Un lugar espolvoreado de muerte, un campo minado de agentes patógenos, un reservorio de perpetua enfermedad. Un tipo de amenaza que no es tan llamativa y electoralmente fructífera como el de las armas de destrucción masiva de la administración Bush, pero que sin duda puede ser tanto o más letal. Un lugar en el que está restringido el paso de visitantes, por supuesto, pero que es asiduamente visitada por saqueadores.
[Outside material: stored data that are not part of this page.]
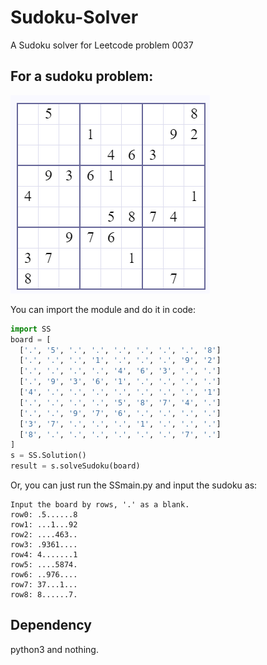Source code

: # Sudoku-Solver
A Sudoku solver for Leetcode problem 0037

## For a sudoku problem:
![image](https://github.com/ZzzGin/Sudoku-Solver/raw/master/example.png)

You can import the module and do it in code:
```python
import SS
board = [
  ['.', '5', '.', '.', '.', '.', '.', '.', '8']
  ['.', '.', '.', '1', '.', '.', '.', '9', '2']
  ['.', '.', '.', '.', '4', '6', '3', '.', '.']
  ['.', '9', '3', '6', '1', '.', '.', '.', '.']
  ['4', '.', '.', '.', '.', '.', '.', '.', '1']
  ['.', '.', '.', '.', '5', '8', '7', '4', '.']
  ['.', '.', '9', '7', '6', '.', '.', '.', '.']
  ['3', '7', '.', '.', '.', '1', '.', '.', '.']
  ['8', '.', '.', '.', '.', '.', '.', '7', '.']
]
s = SS.Solution()
result = s.solveSudoku(board)
```

Or, you can just run the SSmain.py and input the sudoku as:
```
Input the board by rows, '.' as a blank.
row0: .5......8
row1: ...1...92
row2: ....463..
row3: .9361....
row4: 4.......1
row5: ....5874.
row6: ..976....
row7: 37...1...
row8: 8......7.
```

## Dependency
python3 and nothing.
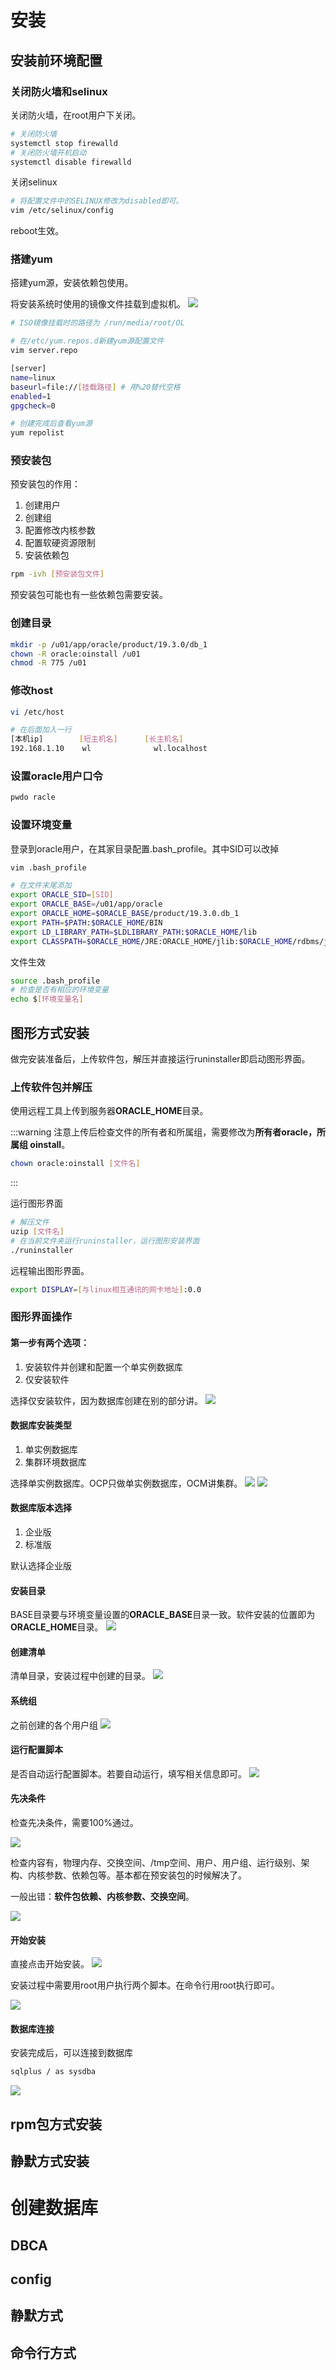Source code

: # 安装

## 安装前环境配置

### 关闭防火墙和selinux

关闭防火墙，在root用户下关闭。
```sh
# 关闭防火墙
systemctl stop firewalld
# 关闭防火墙开机启动
systemctl disable firewalld
```

关闭selinux
```sh
# 将配置文件中的SELINUX修改为disabled即可。
vim /etc/selinux/config
```

reboot生效。

### 搭建yum

搭建yum源，安装依赖包使用。

将安装系统时使用的镜像文件挂载到虚拟机。
![](./assets/2023-04-12-16-06-10.png)

```sh
# ISO镜像挂载时的路径为 /run/media/root/OL 

# 在/etc/yum.repos.d新建yum源配置文件
vim server.repo

[server]
name=linux
baseurl=file://[挂载路径] # 用%20替代空格
enabled=1
gpgcheck=0

# 创建完成后查看yum源
yum repolist
```

### 预安装包

预安装包的作用：
1. 创建用户
2. 创建组
3. 配置修改内核参数
4. 配置软硬资源限制
5. 安装依赖包

```sh
rpm -ivh [预安装包文件]
```

预安装包可能也有一些依赖包需要安装。

### 创建目录
```sh
mkdir -p /u01/app/oracle/product/19.3.0/db_1
chown -R oracle:oinstall /u01
chmod -R 775 /u01
```

### 修改host

```sh
vi /etc/host

# 在后面加入一行
[本机ip]        [短主机名]      [长主机名]
192.168.1.10    wl              wl.localhost
```

### 设置oracle用户口令

``` sh
pwdo racle
```

### 设置环境变量

登录到oracle用户，在其家目录配置.bash_profile。其中SID可以改掉

```sh
vim .bash_profile

# 在文件末尾添加
export ORACLE_SID=[SID]
export ORACLE_BASE=/u01/app/oracle
export ORACLE_HOME=$ORACLE_BASE/product/19.3.0.db_1
export PATH=$PATH:$ORACLE_HOME/BIN
export LD_LIBRARY_PATH=$LDLIBRARY_PATH:$ORACLE_HOME/lib
export CLASSPATH=$ORACLE_HOME/JRE:ORACLE_HOME/jlib:$ORACLE_HOME/rdbms/jlib
```

文件生效
```sh
source .bash_profile
# 检查是否有相应的环境变量
echo $[环境变量名]
```

<!-- ### 上传软件包并安装

使用远程工具上传到服务器**ORACLE_HOME**目录。

:::warning
注意上传后检查文件的所有者和所属组，需要修改为**所有者oracle，所属组
oinstall**。
```sh
chown oracle:oinstall [文件名]
```
:::

解压并安装
```sh
# 解压文件
uzip [文件名]
# 在当前文件夹运行runinstaller，运行图形安装界面
./runinstaller
``` -->

## 图形方式安装

做完安装准备后，上传软件包，解压并直接运行runinstaller即启动图形界面。

### 上传软件包并解压

使用远程工具上传到服务器**ORACLE_HOME**目录。

:::warning
注意上传后检查文件的所有者和所属组，需要修改为**所有者oracle，所属组
oinstall**。
```sh
chown oracle:oinstall [文件名]
```
:::

运行图形界面
```sh
# 解压文件
uzip [文件名]
# 在当前文件夹运行runinstaller，运行图形安装界面
./runinstaller
```

远程输出图形界面。
```sh
export DISPLAY=[与linux相互通讯的网卡地址]:0.0
```

### 图形界面操作

#### 第一步有两个选项：
1. 安装软件并创建和配置一个单实例数据库
2. 仅安装软件

选择仅安装软件，因为数据库创建在别的部分讲。
![](./assets/2023-04-17-10-48-24.png)

#### 数据库安装类型
1. 单实例数据库
2. 集群环境数据库

选择单实例数据库。OCP只做单实例数据库，OCM讲集群。
![](./assets/2023-04-17-10-52-00.png)
![](./assets/2023-04-17-10-53-29.png)

#### 数据库版本选择
1. 企业版
2. 标准版

默认选择企业版

#### 安装目录
BASE目录要与环境变量设置的**ORACLE_BASE**目录一致。软件安装的位置即为**ORACLE_HOME**目录。
![](./assets/2023-04-17-10-54-27.png)

#### 创建清单
清单目录，安装过程中创建的目录。
![](./assets/2023-04-17-10-57-31.png)

#### 系统组
之前创建的各个用户组
![](./assets/2023-04-17-10-58-37.png)

#### 运行配置脚本
是否自动运行配置脚本。若要自动运行，填写相关信息即可。
![](./assets/2023-04-17-11-00-29.png)

#### 先决条件
检查先决条件，需要100%通过。

![](./assets/2023-04-17-11-01-23.png)

检查内容有，物理内存、交换空间、/tmp空间、用户、用户组、运行级别、架构、内核参数、依赖包等。基本都在预安装包的时候解决了。

一般出错：**软件包依赖、内核参数、交换空间**。

![](./assets/2023-04-17-11-02-09.png)

#### 开始安装
直接点击开始安装。
![](./assets/2023-04-17-11-07-22.png)

安装过程中需要用root用户执行两个脚本。在命令行用root执行即可。

![](./assets/2023-04-17-11-08-50.png)

#### 数据库连接
安装完成后，可以连接到数据库

```sh
sqlplus / as sysdba
```

![](./assets/2023-04-17-11-12-35.png)

## rpm包方式安装

## 静默方式安装

# 创建数据库

## DBCA

## config

## 静默方式

## 命令行方式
Este basurero nuclear llamado Cactus Dome, construido conjuntamente por la Comisión de Energía Atómica, la Agencia de Defensa Nuclear y la Guardia Costera de los Estados Unidos entre 1977 y 1980, guarda en sus entrañas los deshechos radiactivos generados por las pruebas atómicas llevadas a cabo en las islas de la zona. 85.000 metros cúbicos de desperdicios radiactivos que incluyen barcos, estructuras e incluso el mismo suelo donde se hicieron estallar las bombas nucleares, que se acumulan en 9 metros de profundidad y 107 metros de ancho (un agujero que no tuvo que ser, irónicamente, cavado por nadie: se encargó de hacerlo la “Cactus Test”, una explosión atómica que tuvo lugar allí el 5 de mayo de 1958).
Y es que esconder nuestras miserias debajo de la alfombra no siempre es bueno, al menos a largo plazo.